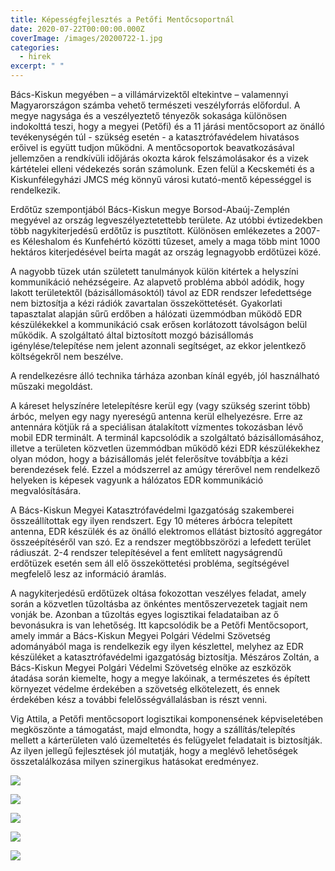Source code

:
 ```yaml
---
title: Képességfejlesztés a Petőfi Mentőcsoportnál
date: 2020-07-22T00:00:00.000Z
coverImage: /images/20200722-1.jpg
categories:
  - hirek
excerpt: " "
---
```

Bács-Kiskun megyében – a villámárvizektől eltekintve – valamennyi Magyarországon számba vehető természeti veszélyforrás előfordul. A megye nagysága és a veszélyeztető tényezők sokasága különösen indokolttá teszi, hogy a megyei (Petőfi) és a 11 járási mentőcsoport az önálló tevékenységén túl - szükség esetén - a katasztrófavédelem hivatásos erőivel is együtt tudjon működni. A mentőcsoportok beavatkozásával jellemzően a rendkívüli időjárás okozta károk felszámolásakor és a vizek kártételei elleni védekezés során számolunk. Ezen felül a Kecskeméti és a Kiskunfélegyházi JMCS még könnyű városi kutató-mentő képességgel is rendelkezik.

Erdőtűz szempontjából Bács-Kiskun megye Borsod-Abaúj-Zemplén megyével az ország legveszélyeztetettebb területe. Az utóbbi évtizedekben több nagykiterjedésű erdőtűz is pusztított. Különösen emlékezetes a 2007-es Kéleshalom és Kunfehértó közötti tűzeset, amely a maga több mint 1000 hektáros kiterjedésével beírta magát az ország legnagyobb erdőtüzei közé.

A nagyobb tüzek után született tanulmányok külön kitértek a helyszíni kommunikáció nehézségeire. Az alapvető probléma abból adódik, hogy lakott területektől (bázisállomásoktól) távol az EDR rendszer lefedettsége nem biztosítja a kézi rádiók zavartalan összeköttetését. Gyakorlati tapasztalat alapján sűrű erdőben a hálózati üzemmódban működő EDR készülékekkel a kommunikáció csak erősen korlátozott távolságon belül működik. A szolgáltató által biztosított mozgó bázisállomás igénylése/telepítése nem jelent azonnali segítséget, az ekkor jelentkező költségekről nem beszélve.

A rendelkezésre álló technika tárháza azonban kínál egyéb, jól használható műszaki megoldást.

A káreset helyszínére letelepítésre kerül egy (vagy szükség szerint több) árbóc, melyen egy nagy nyereségű antenna kerül elhelyezésre. Erre az antennára kötjük rá a speciálisan átalakított vízmentes tokozásban lévő mobil EDR terminált. A terminál kapcsolódik a szolgáltató bázisállomásához, illetve a területen közvetlen üzemmódban működő kézi EDR készülékekhez olyan módon, hogy a bázisállomás jelét felerősítve továbbítja a kézi berendezések felé. Ezzel a módszerrel az amúgy térerővel nem rendelkező helyeken is képesek vagyunk a hálózatos EDR kommunikáció megvalósítására.

A Bács-Kiskun Megyei Katasztrófavédelmi Igazgatóság szakemberei összeállítottak egy ilyen rendszert. Egy 10 méteres árbócra telepített antenna, EDR készülék és az önálló elektromos ellátást biztosító aggregátor összeépítéséről van szó. Ez a rendszer megtöbbszörözi a lefedett terület rádiuszát. 2-4 rendszer telepítésével a fent említett nagyságrendű erdőtüzek esetén sem áll elő összeköttetési probléma, segítségével megfelelő lesz az információ áramlás.

A nagykiterjedésű erdőtüzek oltása fokozottan veszélyes feladat, amely során a közvetlen tűzoltásba az önkéntes mentőszervezetek tagjait nem vonják be. Azonban a tűzoltás egyes logisztikai feladataiban az ő bevonásukra is van lehetőség. Itt kapcsolódik be a Petőfi Mentőcsoport, amely immár a Bács-Kiskun Megyei Polgári Védelmi Szövetség adományából maga is rendelkezik egy ilyen készlettel, melyhez az EDR készüléket a katasztrófavédelmi igazgatóság biztosítja. Mészáros Zoltán, a Bács-Kiskun Megyei Polgári Védelmi Szövetség elnöke az eszközök átadása során kiemelte, hogy a megye lakóinak, a természetes és épített környezet védelme érdekében a szövetség elkötelezett, és ennek érdekében kész a további felelősségvállalásban is részt venni.

Vig Attila, a Petőfi mentőcsoport logisztikai komponensének képviseletében megköszönte a támogatást, majd elmondta, hogy a szállítás/telepítés mellett a kárterületen való üzemeltetés és felügyelet feladatait is biztosítják. Az ilyen jellegű fejlesztések jól mutatják, hogy a meglévő lehetőségek összetalálkozása milyen szinergikus hatásokat eredményez.

![](/images/20200722-2.jpg)

![](/images/20200722-4.jpg)

![](/images/20200722-5.jpg)

![](/images/20200722-6.png)

![](/images/20200722-7.png)

![]()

*Exercise directions*: Count the lines of the entries that hold the string "esetén", then state that number and nothing more.

*Result*: 2